▶ **WORKING DATA**:
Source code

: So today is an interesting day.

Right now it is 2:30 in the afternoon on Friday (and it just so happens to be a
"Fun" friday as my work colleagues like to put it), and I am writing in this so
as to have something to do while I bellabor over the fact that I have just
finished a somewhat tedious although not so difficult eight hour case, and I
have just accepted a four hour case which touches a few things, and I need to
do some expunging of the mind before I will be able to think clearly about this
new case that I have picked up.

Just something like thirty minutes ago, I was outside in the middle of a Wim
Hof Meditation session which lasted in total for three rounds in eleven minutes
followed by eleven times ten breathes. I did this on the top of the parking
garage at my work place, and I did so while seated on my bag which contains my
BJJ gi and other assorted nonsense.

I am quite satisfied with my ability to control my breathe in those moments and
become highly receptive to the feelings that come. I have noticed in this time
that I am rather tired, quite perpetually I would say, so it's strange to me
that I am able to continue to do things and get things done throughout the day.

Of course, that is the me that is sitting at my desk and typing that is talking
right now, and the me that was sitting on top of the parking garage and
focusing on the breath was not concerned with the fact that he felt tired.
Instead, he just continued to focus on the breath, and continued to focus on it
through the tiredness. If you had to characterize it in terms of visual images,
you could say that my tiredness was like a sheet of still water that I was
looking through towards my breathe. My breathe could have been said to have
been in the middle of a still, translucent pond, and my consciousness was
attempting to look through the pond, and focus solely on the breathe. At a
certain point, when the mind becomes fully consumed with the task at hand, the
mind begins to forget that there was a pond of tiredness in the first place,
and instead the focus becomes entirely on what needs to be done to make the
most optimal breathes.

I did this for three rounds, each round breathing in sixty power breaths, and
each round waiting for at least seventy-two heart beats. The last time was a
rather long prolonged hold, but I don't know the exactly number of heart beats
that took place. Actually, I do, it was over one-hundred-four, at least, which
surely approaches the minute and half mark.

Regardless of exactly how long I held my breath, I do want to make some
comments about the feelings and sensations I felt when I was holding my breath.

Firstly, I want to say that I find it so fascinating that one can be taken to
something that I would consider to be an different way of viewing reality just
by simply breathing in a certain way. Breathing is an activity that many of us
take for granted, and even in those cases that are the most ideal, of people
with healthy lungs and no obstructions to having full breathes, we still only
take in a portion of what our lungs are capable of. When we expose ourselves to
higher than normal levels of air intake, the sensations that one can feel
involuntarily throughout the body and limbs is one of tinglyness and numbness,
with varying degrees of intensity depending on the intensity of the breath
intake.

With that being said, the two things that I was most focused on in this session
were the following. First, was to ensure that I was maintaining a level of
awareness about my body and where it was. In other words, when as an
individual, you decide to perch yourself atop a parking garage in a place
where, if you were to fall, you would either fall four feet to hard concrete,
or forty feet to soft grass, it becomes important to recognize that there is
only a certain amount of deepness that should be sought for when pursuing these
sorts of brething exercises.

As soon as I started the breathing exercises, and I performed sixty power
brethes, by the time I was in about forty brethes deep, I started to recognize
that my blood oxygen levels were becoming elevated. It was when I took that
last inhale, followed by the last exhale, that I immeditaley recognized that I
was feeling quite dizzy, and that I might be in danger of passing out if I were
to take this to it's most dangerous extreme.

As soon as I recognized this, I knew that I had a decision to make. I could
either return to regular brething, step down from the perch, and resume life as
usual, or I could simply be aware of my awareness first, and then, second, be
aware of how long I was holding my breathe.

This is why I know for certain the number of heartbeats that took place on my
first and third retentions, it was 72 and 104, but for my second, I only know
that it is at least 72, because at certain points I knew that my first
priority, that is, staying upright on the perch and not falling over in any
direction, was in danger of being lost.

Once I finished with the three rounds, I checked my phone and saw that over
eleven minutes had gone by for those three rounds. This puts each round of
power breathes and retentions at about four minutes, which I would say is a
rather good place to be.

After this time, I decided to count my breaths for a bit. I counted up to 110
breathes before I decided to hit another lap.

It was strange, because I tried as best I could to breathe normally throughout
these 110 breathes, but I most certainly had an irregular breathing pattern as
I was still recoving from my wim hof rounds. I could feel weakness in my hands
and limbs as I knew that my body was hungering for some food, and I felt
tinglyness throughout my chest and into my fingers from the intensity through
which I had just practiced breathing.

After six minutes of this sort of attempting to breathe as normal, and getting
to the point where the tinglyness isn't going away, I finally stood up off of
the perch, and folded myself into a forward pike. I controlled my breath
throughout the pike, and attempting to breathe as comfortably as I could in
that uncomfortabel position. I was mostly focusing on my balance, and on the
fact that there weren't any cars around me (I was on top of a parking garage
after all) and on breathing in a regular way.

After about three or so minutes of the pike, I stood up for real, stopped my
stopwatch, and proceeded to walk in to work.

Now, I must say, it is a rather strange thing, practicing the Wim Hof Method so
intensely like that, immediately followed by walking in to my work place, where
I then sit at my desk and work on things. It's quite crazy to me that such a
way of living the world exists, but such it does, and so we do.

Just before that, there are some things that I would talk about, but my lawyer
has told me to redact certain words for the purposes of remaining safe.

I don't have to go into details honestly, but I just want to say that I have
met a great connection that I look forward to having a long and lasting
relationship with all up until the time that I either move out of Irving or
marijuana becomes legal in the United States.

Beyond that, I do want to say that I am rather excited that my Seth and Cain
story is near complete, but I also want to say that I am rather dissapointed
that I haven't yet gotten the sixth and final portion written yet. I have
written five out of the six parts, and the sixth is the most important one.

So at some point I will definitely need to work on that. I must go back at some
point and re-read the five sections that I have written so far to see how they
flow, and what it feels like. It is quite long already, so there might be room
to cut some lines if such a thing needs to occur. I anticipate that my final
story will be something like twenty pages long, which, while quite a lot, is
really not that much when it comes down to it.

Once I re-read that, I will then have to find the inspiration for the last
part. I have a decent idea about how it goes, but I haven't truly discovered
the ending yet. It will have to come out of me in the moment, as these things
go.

▶ **EXERCISE AIM**: Give back every line from the beginning of the records through the line holding "followed by eleven", exactly as it reads, and leave out the rest.

▶ **SOLUTION FOR THIS PROBLEM**:
Source code

: So today is an interesting day.

Right now it is 2:30 in the afternoon on Friday (and it just so happens to be a
"Fun" friday as my work colleagues like to put it), and I am writing in this so
as to have something to do while I bellabor over the fact that I have just
finished a somewhat tedious although not so difficult eight hour case, and I
have just accepted a four hour case which touches a few things, and I need to
do some expunging of the mind before I will be able to think clearly about this
new case that I have picked up.

Just something like thirty minutes ago, I was outside in the middle of a Wim
Hof Meditation session which lasted in total for three rounds in eleven minutes
followed by eleven times ten breathes. I did this on the top of the parking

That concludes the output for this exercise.